--- START ---

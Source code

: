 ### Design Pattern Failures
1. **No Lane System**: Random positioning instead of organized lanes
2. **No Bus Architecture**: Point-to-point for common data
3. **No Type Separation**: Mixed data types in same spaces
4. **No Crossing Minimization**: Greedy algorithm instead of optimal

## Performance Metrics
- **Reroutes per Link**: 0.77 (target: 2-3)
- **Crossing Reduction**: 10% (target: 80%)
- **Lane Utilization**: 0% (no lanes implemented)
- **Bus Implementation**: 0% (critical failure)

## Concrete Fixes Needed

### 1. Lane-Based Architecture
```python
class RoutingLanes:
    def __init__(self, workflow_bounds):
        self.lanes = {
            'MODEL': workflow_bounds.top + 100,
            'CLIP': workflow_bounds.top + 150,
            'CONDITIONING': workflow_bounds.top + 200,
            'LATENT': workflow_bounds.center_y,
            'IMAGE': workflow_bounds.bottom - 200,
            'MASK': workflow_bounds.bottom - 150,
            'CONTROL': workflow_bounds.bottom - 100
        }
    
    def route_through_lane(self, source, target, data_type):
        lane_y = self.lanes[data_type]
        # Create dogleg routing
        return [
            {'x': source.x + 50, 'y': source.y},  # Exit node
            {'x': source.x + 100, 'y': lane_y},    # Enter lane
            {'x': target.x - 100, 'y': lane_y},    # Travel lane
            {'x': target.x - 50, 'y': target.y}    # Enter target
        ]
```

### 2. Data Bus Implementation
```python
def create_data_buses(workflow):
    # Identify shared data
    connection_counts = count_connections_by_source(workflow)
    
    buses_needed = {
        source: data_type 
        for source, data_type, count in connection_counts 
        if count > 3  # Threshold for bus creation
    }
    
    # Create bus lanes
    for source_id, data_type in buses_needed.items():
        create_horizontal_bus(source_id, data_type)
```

--- END ---
--- START ---

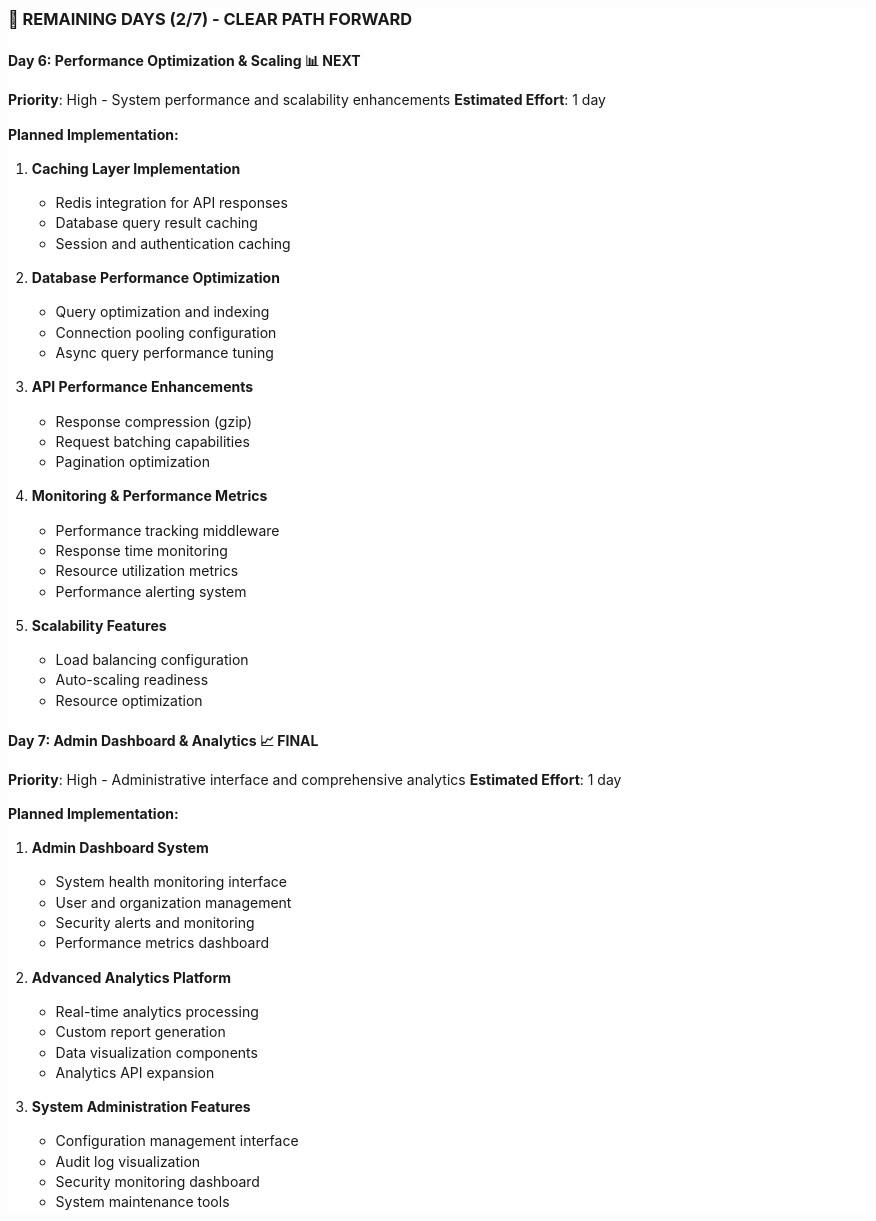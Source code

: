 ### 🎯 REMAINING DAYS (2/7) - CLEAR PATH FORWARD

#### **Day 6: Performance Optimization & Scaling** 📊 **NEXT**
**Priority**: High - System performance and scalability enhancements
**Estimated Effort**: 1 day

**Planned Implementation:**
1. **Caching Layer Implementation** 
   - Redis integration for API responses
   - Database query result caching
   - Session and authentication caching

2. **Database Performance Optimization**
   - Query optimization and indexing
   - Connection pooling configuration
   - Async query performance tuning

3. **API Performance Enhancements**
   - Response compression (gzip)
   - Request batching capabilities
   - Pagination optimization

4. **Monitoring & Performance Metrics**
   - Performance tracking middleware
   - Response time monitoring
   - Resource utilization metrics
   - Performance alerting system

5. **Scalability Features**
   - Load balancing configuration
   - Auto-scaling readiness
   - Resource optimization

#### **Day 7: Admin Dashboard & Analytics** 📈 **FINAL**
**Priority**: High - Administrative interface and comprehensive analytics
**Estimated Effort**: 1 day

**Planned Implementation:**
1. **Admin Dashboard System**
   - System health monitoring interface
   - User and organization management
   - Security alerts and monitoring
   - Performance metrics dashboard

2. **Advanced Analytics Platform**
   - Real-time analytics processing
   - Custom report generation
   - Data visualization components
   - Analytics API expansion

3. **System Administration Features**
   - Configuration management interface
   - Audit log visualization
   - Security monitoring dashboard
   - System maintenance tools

--- END ---
--- START ---

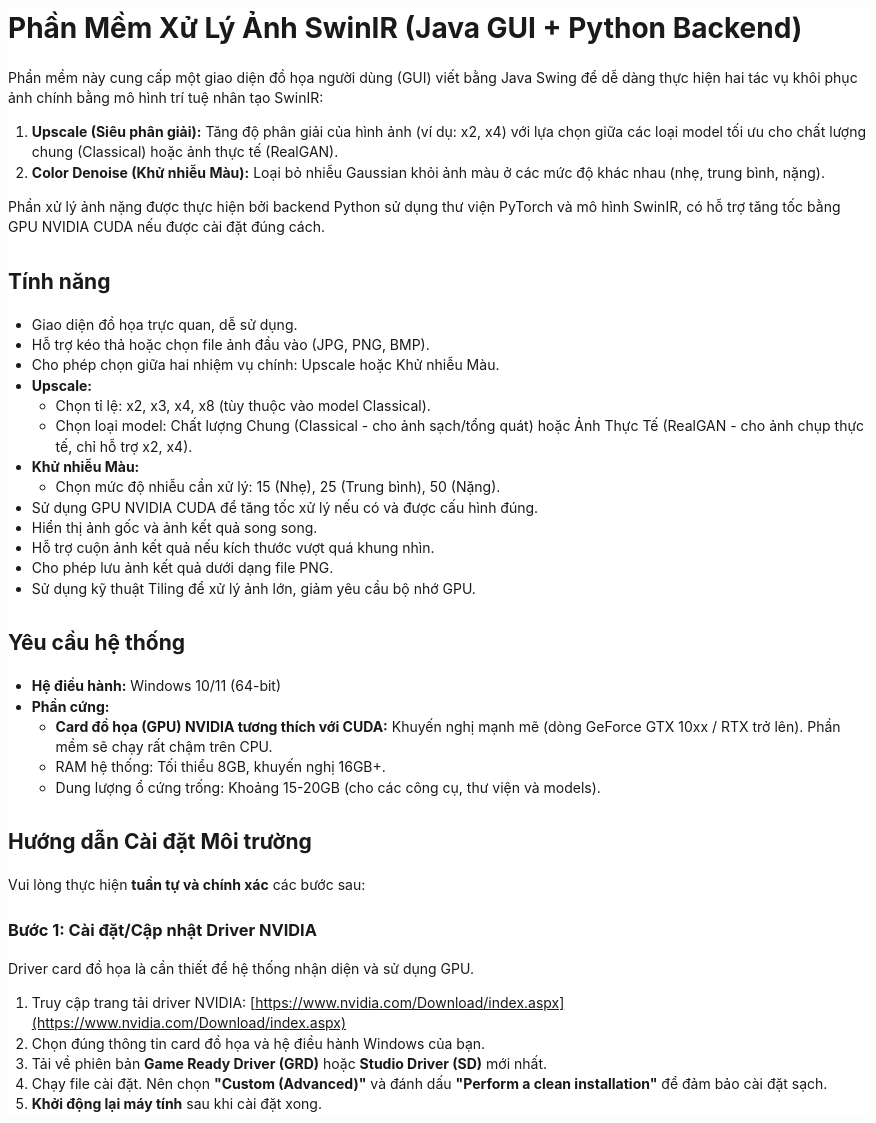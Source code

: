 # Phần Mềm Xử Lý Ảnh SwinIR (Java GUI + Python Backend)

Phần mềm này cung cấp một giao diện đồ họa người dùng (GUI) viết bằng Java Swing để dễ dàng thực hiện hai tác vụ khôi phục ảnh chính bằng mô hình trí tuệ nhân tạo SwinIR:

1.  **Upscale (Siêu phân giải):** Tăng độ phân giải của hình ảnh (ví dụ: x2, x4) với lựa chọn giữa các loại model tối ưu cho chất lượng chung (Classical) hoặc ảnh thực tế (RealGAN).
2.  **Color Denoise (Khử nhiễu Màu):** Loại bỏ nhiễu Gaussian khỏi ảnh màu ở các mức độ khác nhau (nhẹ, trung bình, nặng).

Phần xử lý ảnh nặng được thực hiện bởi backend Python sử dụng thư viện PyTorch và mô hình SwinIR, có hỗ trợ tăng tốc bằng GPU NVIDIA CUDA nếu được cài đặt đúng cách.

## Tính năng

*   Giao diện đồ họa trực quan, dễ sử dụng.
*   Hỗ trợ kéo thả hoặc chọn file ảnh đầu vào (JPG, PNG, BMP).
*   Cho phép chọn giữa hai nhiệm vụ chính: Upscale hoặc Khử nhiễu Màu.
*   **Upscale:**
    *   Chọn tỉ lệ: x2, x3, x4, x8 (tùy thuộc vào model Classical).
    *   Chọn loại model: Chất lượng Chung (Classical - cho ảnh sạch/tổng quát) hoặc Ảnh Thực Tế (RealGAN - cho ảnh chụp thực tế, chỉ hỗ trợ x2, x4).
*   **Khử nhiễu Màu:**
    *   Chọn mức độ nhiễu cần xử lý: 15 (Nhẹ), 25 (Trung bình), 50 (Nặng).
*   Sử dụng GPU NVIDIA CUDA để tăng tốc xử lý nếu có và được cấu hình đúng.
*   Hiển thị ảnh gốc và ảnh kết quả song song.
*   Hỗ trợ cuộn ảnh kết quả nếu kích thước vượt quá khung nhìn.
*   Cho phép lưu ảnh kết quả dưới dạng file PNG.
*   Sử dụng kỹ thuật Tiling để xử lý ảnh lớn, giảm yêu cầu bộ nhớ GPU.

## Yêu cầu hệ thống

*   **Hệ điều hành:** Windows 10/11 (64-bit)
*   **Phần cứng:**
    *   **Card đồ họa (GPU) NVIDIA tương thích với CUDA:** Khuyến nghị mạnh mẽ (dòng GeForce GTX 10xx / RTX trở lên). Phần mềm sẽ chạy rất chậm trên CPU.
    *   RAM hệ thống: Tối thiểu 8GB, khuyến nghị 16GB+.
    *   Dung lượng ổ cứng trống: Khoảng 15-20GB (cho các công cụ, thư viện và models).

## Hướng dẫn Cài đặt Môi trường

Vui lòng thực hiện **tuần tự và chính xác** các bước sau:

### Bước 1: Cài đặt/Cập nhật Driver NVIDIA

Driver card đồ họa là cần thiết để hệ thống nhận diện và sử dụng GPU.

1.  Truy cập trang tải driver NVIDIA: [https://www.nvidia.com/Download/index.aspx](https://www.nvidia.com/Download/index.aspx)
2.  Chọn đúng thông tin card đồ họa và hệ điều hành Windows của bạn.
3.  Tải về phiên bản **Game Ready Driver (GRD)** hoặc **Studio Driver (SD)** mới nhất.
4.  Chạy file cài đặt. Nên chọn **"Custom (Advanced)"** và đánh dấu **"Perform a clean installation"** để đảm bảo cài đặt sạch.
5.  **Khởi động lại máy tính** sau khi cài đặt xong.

--- END ---

__TASK DIRECTIONS__: For every line above that has "diện" in it, copy the line.

__SOLVED PROBLEM__:
Phần mềm này cung cấp một giao diện đồ họa người dùng (GUI) viết bằng Java Swing để dễ dàng thực hiện hai tác vụ khôi phục ảnh chính bằng mô hình trí tuệ nhân tạo SwinIR:
*   Giao diện đồ họa trực quan, dễ sử dụng.
Driver card đồ họa là cần thiết để hệ thống nhận diện và sử dụng GPU.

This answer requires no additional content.